Читать книгу Blondynka na Hawajach - Beata Pawlikowska - Страница 16
Rozdział 7. Teleskopy i skoczogonki
ОглавлениеROZDZIAŁ 7
Teleskopy i skoczogonki
Mauna Kea!!!
Jak zupełnie inaczej to sobie wyobrażałam!!!
I jak to w ogóle możliwe, że na szczyt największej góry świata można wjechać samochodem???!!!
Zaczęło się jak zawsze od jednego drobnego wyjątku. W latach sześćdziesiątych szukano odpowiedniego miejsca, z którego można by prowadzić badania planet w podczerwieni. Naukowcy obejrzeli różne góry w Ameryce Północnej i Południowej, ale na każdej znaleziono jakąś przeszkodę. Albo nie była wystarczająco wysoka, albo zbyt wilgotna, albo zbyt blisko miasta, albo całkowicie niedostępna.
Tymczasem hawajski wulkan Mauna Kea na jednej z wysp Oceanu Spokojnego był po prostu idealny. Miał wszystko, czego astronom potrzebuje do szczęścia: bardzo suche powietrze umożliwiające czysty odbiór i pomiar promieniowania odległych ciał niebieskich, totalną ciemność niezakłóconą sztucznym światłem ludzkich osad oraz wysoki stopień fotometryczności nieba, czyli mówiąc prościej: brak chmur.
Zbudowano pierwszy niewielki teleskop. Komu może przeszkadzać grupka naukowców zbierających dane z kosmosu?
Grupka szybko zaczęła się powiększać. Przyjechali Chińczycy, Japończycy, Francuzi, Australijczycy, Anglicy, zachwyceni wyjątkowymi warunkami na szczycie i gotowi zapłacić wielkie pieniądze za możliwość postawienia własnych obserwatoriów i zbierania danych z kosmosu. Teraz jest ich trzynaście.

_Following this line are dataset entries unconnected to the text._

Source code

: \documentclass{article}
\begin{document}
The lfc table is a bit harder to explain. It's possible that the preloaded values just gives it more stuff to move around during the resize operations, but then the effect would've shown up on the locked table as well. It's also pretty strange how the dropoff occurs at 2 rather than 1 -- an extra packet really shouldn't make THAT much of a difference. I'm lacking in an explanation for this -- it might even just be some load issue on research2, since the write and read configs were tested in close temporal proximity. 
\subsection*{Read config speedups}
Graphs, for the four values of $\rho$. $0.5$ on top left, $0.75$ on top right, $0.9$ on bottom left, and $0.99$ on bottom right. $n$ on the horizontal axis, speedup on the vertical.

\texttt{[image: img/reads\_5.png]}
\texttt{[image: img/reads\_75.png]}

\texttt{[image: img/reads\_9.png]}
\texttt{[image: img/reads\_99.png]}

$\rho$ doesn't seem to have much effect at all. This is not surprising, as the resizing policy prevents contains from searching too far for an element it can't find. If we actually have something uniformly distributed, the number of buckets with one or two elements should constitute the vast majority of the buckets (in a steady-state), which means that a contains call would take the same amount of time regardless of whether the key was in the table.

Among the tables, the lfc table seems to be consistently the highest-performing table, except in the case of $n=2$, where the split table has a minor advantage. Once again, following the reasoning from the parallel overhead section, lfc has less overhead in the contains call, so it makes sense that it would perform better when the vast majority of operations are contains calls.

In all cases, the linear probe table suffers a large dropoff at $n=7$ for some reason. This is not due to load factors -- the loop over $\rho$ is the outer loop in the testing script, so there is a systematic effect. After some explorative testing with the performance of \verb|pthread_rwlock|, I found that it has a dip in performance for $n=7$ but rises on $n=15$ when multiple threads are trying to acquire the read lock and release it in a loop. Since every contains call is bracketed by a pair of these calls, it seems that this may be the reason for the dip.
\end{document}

Największy ma średnicę dwudziestu pięciu metrów.
Jeśli postawisz na szczycie góry teleskop, musisz jakoś do niego dojechać. Powstała droga. Kwatery dla pracowników stacji badawczych. Kwatery dla studentów. Trzeba było im przywozić sprzęt, jedzenie, zorganizować elektryczność i bieżącą wodę. Wąski trakt przestał wystarczać, postanowiono więc zbudować szerszą drogę. Pokrytą asfaltem aż do budynków gospodarczych i centrum dla zwiedzających.
Wkrótce jednak okazało się, że bardzo silny wiatr wiejący na wierzchołku rozrzuca drobiny ziemi, pyłu i kurzu, które wciskają się między metalowe elementy konstrukcji bezcennych teleskopów, więc ciągle trzeba je czyścić i naprawiać. Ziemia przeszkadza naukowcom badającym kosmos, bo za mocno się kurzy. Trzeba więc ziemię przykryć betonem.
Wyobraź sobie wielką srebrną czaszę o średnicy dwudziestu pięciu metrów. Dwadzieścia pięć metrów to dziewięć pięter. Teleskopy wyglądają jak kuliste białe świątynie na szczycie góry. Daleko im jednak do spokoju. Huraganowy, lodowaty wiatr wieje tak mocno, że z trudem szłam przed siebie, nie mogąc się oprzeć myśli, że ta wichura to nie przypadek i przy pierwszej nadarzającej się sposobności zmiecie z wulkanu to, co przywieźli tam ludzie.
Na szczycie świętego wulkanu Mauna Kea ponad chmurami jest bardzo sucho i bardzo ciemno – dlatego buduje się tam kolejne obserwatoria astronomiczne mimo protestu rdzennych Hawajczyków.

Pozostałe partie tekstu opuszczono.